**Dataset records**:
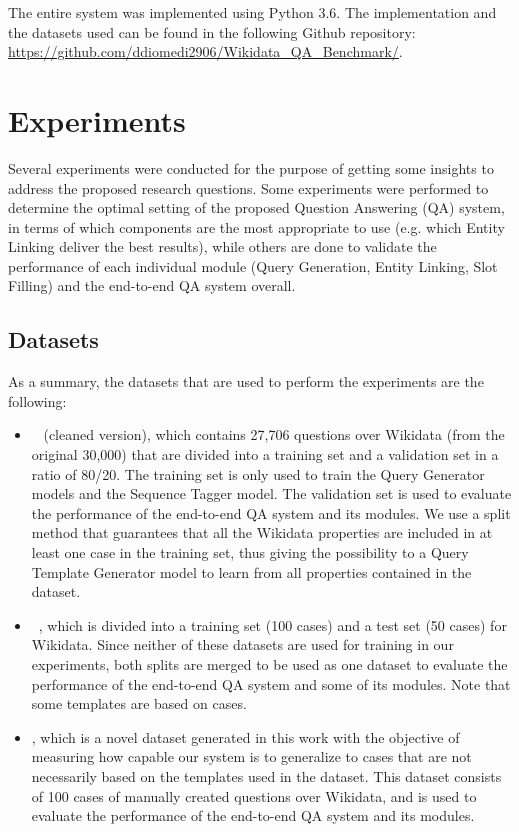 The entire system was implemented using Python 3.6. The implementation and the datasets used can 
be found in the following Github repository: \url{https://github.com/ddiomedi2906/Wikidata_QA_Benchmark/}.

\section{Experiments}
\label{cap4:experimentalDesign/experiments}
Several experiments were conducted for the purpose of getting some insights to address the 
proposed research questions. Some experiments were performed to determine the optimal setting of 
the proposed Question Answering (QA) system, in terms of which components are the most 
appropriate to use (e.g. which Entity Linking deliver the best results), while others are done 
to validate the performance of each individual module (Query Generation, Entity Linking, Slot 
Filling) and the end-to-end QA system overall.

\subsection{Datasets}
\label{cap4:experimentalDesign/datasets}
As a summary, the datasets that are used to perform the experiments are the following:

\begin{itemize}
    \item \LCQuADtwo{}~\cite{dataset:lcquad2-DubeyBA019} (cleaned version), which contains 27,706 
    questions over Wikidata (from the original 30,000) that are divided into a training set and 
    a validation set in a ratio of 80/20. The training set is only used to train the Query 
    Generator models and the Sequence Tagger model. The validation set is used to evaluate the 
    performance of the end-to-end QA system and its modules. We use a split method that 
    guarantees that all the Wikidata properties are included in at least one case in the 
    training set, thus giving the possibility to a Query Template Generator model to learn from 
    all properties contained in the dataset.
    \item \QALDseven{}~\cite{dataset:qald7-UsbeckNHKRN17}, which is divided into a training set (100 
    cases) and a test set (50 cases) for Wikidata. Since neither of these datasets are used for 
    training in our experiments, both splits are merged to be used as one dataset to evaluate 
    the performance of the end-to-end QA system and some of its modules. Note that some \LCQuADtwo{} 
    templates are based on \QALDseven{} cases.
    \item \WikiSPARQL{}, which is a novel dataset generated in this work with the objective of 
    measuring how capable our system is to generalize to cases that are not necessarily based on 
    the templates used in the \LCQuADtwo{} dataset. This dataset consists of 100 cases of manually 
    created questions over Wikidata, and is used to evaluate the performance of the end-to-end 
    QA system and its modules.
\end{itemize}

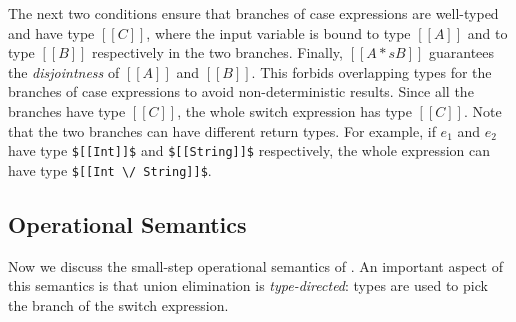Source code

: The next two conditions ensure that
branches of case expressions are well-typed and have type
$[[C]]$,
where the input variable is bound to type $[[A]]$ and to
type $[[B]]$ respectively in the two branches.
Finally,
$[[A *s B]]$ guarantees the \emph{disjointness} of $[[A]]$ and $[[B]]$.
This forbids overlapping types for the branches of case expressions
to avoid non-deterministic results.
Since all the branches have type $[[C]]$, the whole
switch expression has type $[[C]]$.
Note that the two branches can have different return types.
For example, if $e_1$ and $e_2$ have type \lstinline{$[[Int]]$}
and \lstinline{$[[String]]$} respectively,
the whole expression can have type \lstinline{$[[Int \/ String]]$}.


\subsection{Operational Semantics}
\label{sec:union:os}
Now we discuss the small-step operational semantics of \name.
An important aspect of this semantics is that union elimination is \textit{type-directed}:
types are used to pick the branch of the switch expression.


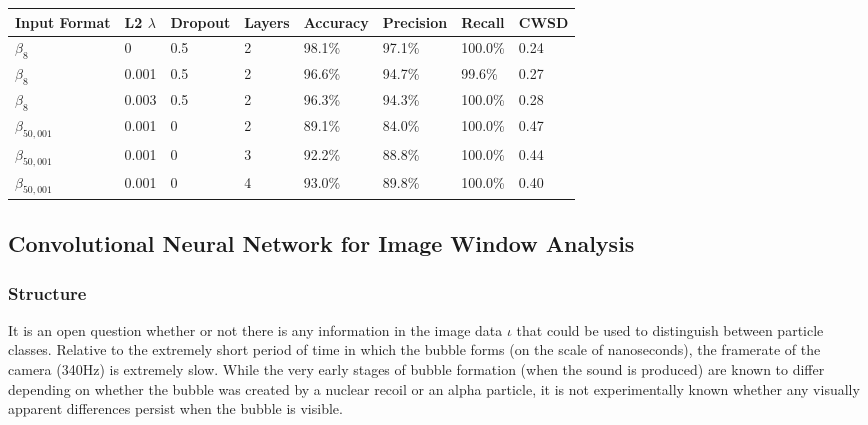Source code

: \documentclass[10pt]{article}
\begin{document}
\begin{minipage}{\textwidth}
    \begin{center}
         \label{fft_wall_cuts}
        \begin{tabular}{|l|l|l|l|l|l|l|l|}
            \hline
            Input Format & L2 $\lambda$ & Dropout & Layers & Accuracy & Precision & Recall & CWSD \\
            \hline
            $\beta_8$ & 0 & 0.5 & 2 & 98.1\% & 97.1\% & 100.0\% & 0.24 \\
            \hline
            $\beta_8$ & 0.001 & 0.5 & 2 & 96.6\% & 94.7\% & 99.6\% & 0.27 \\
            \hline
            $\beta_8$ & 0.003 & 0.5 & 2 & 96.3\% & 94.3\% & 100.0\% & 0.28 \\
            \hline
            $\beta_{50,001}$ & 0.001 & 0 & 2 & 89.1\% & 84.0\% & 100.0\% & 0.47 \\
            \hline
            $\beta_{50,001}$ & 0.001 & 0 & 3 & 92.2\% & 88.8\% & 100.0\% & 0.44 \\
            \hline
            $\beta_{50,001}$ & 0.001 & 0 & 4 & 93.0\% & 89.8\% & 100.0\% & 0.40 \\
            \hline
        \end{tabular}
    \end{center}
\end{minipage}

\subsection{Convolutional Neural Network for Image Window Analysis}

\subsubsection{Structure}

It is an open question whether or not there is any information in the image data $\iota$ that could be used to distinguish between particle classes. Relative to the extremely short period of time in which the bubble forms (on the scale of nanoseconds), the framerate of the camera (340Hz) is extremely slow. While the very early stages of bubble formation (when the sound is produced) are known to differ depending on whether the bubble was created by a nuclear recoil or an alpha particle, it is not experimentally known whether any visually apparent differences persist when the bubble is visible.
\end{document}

==

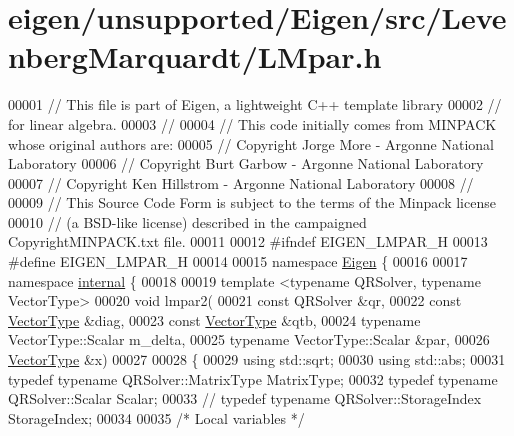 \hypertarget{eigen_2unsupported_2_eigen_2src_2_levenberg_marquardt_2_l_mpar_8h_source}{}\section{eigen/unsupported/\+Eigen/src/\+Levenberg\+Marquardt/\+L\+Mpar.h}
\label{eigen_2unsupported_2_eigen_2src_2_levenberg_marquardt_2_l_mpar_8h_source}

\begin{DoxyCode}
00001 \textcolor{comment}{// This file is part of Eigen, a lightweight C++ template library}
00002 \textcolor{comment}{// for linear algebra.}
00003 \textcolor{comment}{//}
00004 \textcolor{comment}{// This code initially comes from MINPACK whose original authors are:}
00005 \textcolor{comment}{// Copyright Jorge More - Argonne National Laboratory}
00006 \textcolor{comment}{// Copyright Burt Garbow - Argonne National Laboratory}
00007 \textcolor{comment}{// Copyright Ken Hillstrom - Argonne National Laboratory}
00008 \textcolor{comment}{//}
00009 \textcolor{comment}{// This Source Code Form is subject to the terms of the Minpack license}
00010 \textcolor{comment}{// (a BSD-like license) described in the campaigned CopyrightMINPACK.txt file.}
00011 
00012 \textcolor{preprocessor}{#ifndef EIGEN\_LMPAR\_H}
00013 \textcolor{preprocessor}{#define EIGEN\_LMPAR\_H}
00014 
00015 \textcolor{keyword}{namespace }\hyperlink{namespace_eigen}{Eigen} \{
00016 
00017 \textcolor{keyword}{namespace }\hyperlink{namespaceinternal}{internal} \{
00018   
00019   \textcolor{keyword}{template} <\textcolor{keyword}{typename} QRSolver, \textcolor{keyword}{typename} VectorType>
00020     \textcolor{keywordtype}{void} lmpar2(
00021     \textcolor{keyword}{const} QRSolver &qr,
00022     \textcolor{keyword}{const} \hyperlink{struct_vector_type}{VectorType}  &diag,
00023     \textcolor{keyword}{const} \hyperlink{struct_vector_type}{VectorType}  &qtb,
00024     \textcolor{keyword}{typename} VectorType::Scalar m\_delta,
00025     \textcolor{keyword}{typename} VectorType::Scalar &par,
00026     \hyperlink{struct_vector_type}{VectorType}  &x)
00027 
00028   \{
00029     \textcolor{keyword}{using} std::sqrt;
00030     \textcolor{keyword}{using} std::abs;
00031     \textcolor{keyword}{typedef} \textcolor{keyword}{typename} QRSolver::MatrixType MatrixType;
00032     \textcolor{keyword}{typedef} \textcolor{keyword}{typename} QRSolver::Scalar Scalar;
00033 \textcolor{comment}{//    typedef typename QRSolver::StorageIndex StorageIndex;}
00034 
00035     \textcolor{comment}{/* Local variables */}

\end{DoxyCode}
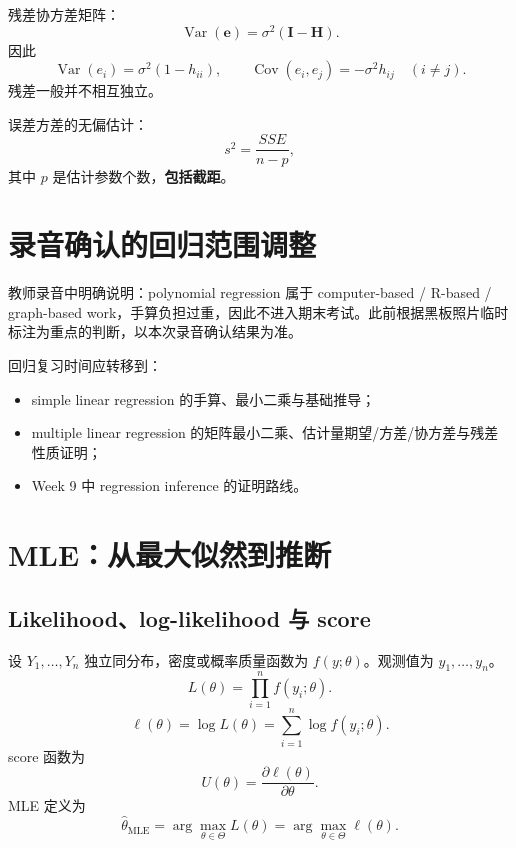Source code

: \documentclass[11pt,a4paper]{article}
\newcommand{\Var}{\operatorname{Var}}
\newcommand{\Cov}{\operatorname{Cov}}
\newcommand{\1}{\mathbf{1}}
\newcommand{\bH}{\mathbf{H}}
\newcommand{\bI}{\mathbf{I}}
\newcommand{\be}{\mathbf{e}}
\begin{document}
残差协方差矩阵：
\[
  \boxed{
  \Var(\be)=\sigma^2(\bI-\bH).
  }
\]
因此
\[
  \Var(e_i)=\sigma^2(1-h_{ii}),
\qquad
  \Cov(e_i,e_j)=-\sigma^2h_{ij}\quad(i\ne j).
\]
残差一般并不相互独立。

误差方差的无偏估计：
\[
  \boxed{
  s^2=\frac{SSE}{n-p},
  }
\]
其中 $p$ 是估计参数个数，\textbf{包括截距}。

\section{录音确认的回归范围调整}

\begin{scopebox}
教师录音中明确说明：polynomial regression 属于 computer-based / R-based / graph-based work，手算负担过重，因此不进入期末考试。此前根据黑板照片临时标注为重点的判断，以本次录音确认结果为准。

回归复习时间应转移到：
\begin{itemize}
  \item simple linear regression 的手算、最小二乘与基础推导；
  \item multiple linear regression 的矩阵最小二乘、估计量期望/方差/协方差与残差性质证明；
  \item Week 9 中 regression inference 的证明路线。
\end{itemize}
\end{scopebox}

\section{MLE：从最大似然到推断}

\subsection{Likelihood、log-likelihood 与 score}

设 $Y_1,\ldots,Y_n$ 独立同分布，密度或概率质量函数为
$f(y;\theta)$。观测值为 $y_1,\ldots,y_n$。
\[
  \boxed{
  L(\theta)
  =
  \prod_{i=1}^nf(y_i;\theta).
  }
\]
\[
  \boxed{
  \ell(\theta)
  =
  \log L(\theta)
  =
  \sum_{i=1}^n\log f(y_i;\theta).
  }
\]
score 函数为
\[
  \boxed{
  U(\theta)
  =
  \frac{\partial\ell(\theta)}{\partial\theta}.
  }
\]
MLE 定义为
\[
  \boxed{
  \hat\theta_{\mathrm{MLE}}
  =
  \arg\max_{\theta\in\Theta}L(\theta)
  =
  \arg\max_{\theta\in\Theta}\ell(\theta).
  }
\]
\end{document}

* * *

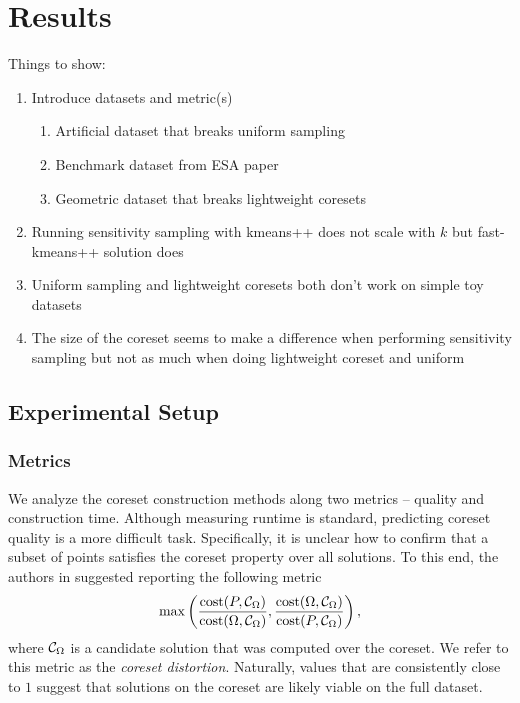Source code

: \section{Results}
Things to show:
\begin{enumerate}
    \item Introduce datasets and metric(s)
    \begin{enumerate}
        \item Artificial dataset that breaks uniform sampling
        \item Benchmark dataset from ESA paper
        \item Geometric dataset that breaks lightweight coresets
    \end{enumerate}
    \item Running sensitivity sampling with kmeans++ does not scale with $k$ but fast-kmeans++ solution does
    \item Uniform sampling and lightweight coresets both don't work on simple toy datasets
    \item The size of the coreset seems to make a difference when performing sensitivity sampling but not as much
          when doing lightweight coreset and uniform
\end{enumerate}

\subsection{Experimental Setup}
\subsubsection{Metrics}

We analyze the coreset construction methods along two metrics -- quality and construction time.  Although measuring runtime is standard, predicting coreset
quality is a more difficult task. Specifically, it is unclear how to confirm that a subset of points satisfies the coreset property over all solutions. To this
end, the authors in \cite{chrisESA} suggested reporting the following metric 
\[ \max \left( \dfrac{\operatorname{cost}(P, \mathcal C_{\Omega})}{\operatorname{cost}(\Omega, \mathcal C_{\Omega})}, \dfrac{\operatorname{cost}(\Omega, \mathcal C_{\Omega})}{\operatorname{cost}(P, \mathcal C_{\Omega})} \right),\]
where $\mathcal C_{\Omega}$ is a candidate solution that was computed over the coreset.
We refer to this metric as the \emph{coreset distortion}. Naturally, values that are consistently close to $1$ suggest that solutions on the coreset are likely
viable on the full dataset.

**Task statement**: Restate word for word the entries above from the line with "残差一般并不相互独立。" through the line with "教师录音中明确说明：polynomial regression 属于", inclusive, leaving out everything else.

**The answer**:
残差一般并不相互独立。

误差方差的无偏估计：
\[
  \boxed{
  s^2=\frac{SSE}{n-p},
  }
\]
其中 $p$ 是估计参数个数，\textbf{包括截距}。

\section{录音确认的回归范围调整}

\begin{scopebox}
教师录音中明确说明：polynomial regression 属于 computer-based / R-based / graph-based work，手算负担过重，因此不进入期末考试。此前根据黑板照片临时标注为重点的判断，以本次录音确认结果为准。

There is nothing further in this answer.